More Constrained: Apples or Oranges?
On the road to semantic constraint matching

Document number: P1375R1
Date: 2019-03-11
Project: ISO/IEC JTC 1/SC 22/WG 21/C++
Audience subgroup: Evolution
Revises: P1375R0
Reply-to: Hubert S.K. Tong <hubert.reinterpretcast@gmail.com>

Changelog

Changes from R0

Abstract

At the 2017 Toronto meeting, EWG voted for “partial ordering rules using expression identity” in response to P0717R0’s recommendation for semantic—as opposed to textual—matching for concepts. This paper demonstrates that the implementation of said direction is incomplete given the status quo of the Working Draft. It further explores the nature of both expression identity and type identity, and proposes a framework for atomic constraint identity based on conservative semantics using affirmative-identity matching.

A treatment of the related topic of constraints on non-templated functions is given based on previous discussions.

Contents

Structure

This paper begins its exploration with the application of constraints on non-templated functions since a larger amount of recent discussion has taken place on that topic. It proposes a direction on the treatment of non-templated functions somewhat separately before delving further into the broader topic.

Constraints and non-templated functions

Various and sundry utterances in the Working Draft establish the ability to apply constraints upon non-templated functions. So the following is possible:

template <unsigned> constexpr bool t = true;
template <typename> concept C0 = t<0u>;
template <typename T> concept C1 = C0<T> && t<1u>;

struct TangerineIMacG3;
using Apple = TangerineIMacG3;
using Orange = TangerineIMacG3;

void compose(Apple *, Orange *) requires C0<Apple>;
int compose(Apple *, Orange *) requires C1<Orange>;

int transmogrify() { return compose(nullptr, nullptr); }

A question we can ask ourselves is whether or not the two compose functions should be ordered with respect to each other.

As humans, we can say that the first function only constrains the type of its first parameter and that the second one constrains only its second. This leads to the evaluation that the constraints are unrelated (they do not constrain related things), which further leads to the conclusion that the function should be unordered.

Another question we can ask is what the Concepts TS would do in this situation (with the addition of bool to the concept definitions).
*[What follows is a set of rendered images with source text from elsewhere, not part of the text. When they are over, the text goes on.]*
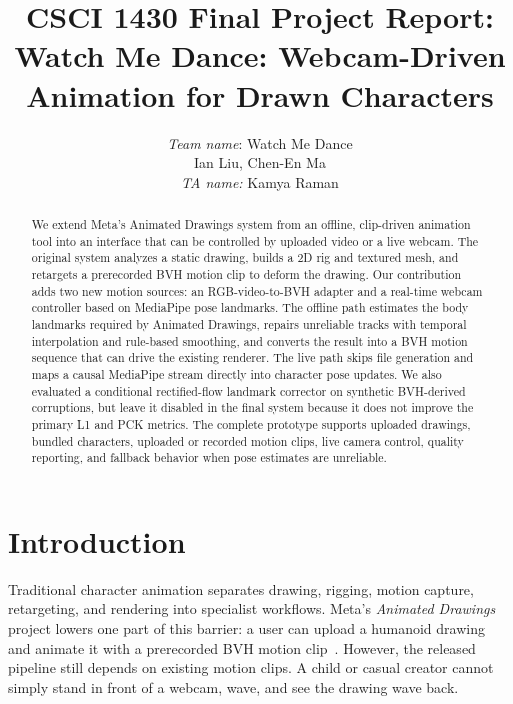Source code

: \documentclass[10pt,twocolumn,letterpaper]{article}
\begin{document}
\title{CSCI 1430 Final Project Report:\\Watch Me Dance: Webcam-Driven Animation for Drawn Characters}

\author{
    \emph{Team name}: Watch Me Dance\\
    Ian Liu, Chen-En Ma\\
    \emph{TA name:} Kamya Raman
}

\maketitle
\thispagestyle{plain}

\begin{abstract}
We extend Meta's Animated Drawings system from an offline, clip-driven animation tool into an interface that can be controlled by uploaded video or a live webcam. The original system analyzes a static drawing, builds a 2D rig and textured mesh, and retargets a prerecorded BVH motion clip to deform the drawing. Our contribution adds two new motion sources: an RGB-video-to-BVH adapter and a real-time webcam controller based on MediaPipe pose landmarks. The offline path estimates the body landmarks required by Animated Drawings, repairs unreliable tracks with temporal interpolation and rule-based smoothing, and converts the result into a BVH motion sequence that can drive the existing renderer. The live path skips file generation and maps a causal MediaPipe stream directly into character pose updates. We also evaluated a conditional rectified-flow landmark corrector on synthetic BVH-derived corruptions, but leave it disabled in the final system because it does not improve the primary L1 and PCK metrics. The complete prototype supports uploaded drawings, bundled characters, uploaded or recorded motion clips, live camera control, quality reporting, and fallback behavior when pose estimates are unreliable.
\end{abstract}

\section{Introduction}

Traditional character animation separates drawing, rigging, motion capture, retargeting, and rendering into specialist workflows. Meta's \emph{Animated Drawings} project lowers one part of this barrier: a user can upload a humanoid drawing and animate it with a prerecorded BVH motion clip~\cite{Smith2023AnimatedDrawings}. However, the released pipeline still depends on existing motion clips. A child or casual creator cannot simply stand in front of a webcam, wave, and see the drawing wave back.
\end{document}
The answer is that normalization would produce “t<0u>” as the normalized associated constraints of the first function compose and “t<0u>t<1u>” as that of the second. The latter subsumes the former because of the atomic constraints t<0u> are textually (ODR) equivalent to each other.

Has the situation changed with the Working Draft wording? The answer is no. The normalization still produces fairly much the same atomic constraints, except that the atomic constraints t<0u> are considered identical as a combination of being the same lexical expression and having the same (empty) parameter mapping.
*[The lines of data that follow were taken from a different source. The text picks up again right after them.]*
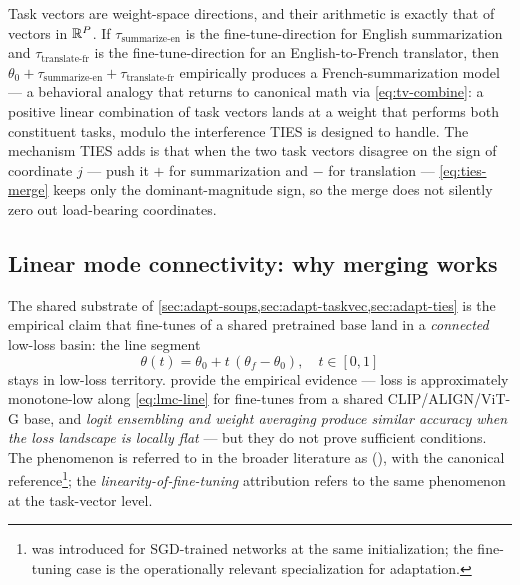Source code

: \begin{intuition}
Task vectors are weight-space directions, and their arithmetic is
exactly that of vectors in $\R^P$. If $\tau_{\text{summarize-en}}$ is
the fine-tune-direction for English summarization and
$\tau_{\text{translate-fr}}$ is the fine-tune-direction for an
English-to-French translator, then
$\theta_0 + \tau_{\text{summarize-en}} + \tau_{\text{translate-fr}}$
empirically produces a French-summarization model
\citep[\S 3]{ilharco2022-task-vectors} — a behavioral analogy that
returns to canonical math via \cref{eq:tv-combine}: a positive linear
combination of task vectors lands at a weight that performs both
constituent tasks, modulo the interference TIES is designed to handle.
The mechanism TIES adds is that when the two task vectors disagree on
the sign of coordinate $j$ — push it $+$ for summarization and $-$ for
translation — \cref{eq:ties-merge} keeps only the dominant-magnitude
sign, so the merge does not silently zero out load-bearing
coordinates.
\end{intuition}

\subsection{Linear mode connectivity: why merging works}
\label{sec:adapt-lmc}

The shared substrate of \cref{sec:adapt-soups,sec:adapt-taskvec,sec:adapt-ties}
is the empirical claim that fine-tunes of a shared pretrained base land
in a \emph{connected} low-loss basin: the line segment
\begin{equation}
\theta(t) = \theta_0 + t\, (\theta_f - \theta_0),
\quad t \in [0, 1]
\label{eq:lmc-line}
\end{equation}
stays in low-loss territory. \citet[\S 3]{wortsman2022-model-soups}
provide the empirical evidence — loss is approximately monotone-low
along \cref{eq:lmc-line} for fine-tunes from a shared CLIP/ALIGN/ViT-G
base, and \emph{logit ensembling and weight averaging produce similar
accuracy when the loss landscape is locally flat}
\citep[\S 4]{wortsman2022-model-soups} — but they do not prove sufficient
conditions. The phenomenon is referred to in the broader literature as
\emph{} (), with \citet{frankle2020-lmc} the canonical reference\footnote{ was introduced for SGD-trained
networks at the same initialization; the fine-tuning case is the
operationally relevant specialization for adaptation.}; the
\citet[\S 4]{ilharco2022-task-vectors} \emph{linearity-of-fine-tuning}
attribution refers to the same phenomenon at the task-vector level.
So what went wrong here? The empty parameter mapping is easy to point at (and indeed, it is one reason why we have a clear answer out of the current wording). What we are seeing is that constraints which are non-dependent do not actually constrain template parameters (of course, the functions have no template parameters at all). In the absence of template parameters being constrained, we have no basis for understanding how constraints relate to the elements of the constrained declaration and no basis for understanding whether constraints on one declaration share the same intended relationship with its declaration as constraints on another declaration (and are thus meaningful to order by).

Hopefully with the stage set on why constraints on non-templated functions are problematic to order between in terms of semantic constraint matching, we now move into some more history and technical details as to why supporting such ordering is issue-ridden.

From Concepts Issue 23

Concepts Issue 23 notes the addition of “associated constraints” by the Concepts TS to the definition of a function’s signature where associated constraints is only defined for templates (thus leaving the signature an ill-defined concept). The situation has now slightly changed.
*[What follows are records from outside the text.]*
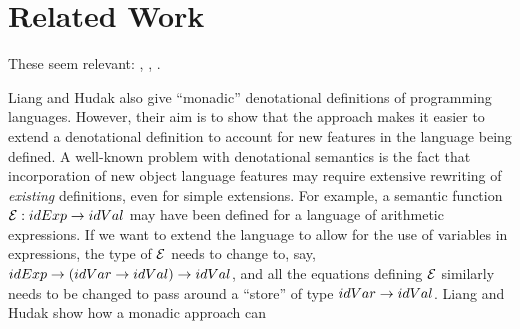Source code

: \documentclass{CRPITStyle}
\begin{document}
\section{Related Work}

These seem relevant: 
,
,
.

Liang and Hudak also give ``monadic'' denotational definitions
of programming languages.
However, their aim is to show that the approach makes it easier
to extend a denotational definition to account for new features
in the language being defined.
A well-known problem with denotational semantics is
the fact that incorporation of new object language features may require
extensive rewriting of \emph{existing} definitions,
even for simple extensions.
For example, a semantic function 
${\cal E}: id{Exp} \rightarrow id{Val}$ 
may have been defined for a language of arithmetic expressions.
If we want to extend the language to allow for the use of variables
in expressions, the type of ${\cal E}$ needs to change to, say,
$id{Exp} \rightarrow (id{Var} \rightarrow id{Val}) \rightarrow id{Val}$,
and all the equations defining ${\cal E}$ similarly needs to be
changed to pass around a ``store'' of type $id{Var} \rightarrow id{Val}$.
Liang and Hudak show how a monadic approach can 






\end{document}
The definition of a function’s signature ([defns.signature]) now refers to the trailing requires-clause (if any) of the function. It remains the case, however, that “associated constraints” are defined for templates ([temp.constr.decl]) and not for functions. Thus, we would understandably be at a loss when overload resolution, with hands waving vigorously, asks us to prefer a more constrained non-template function ([over.match.best]) using rules that order declarations based on their associated constraints ([temp.constr.order]).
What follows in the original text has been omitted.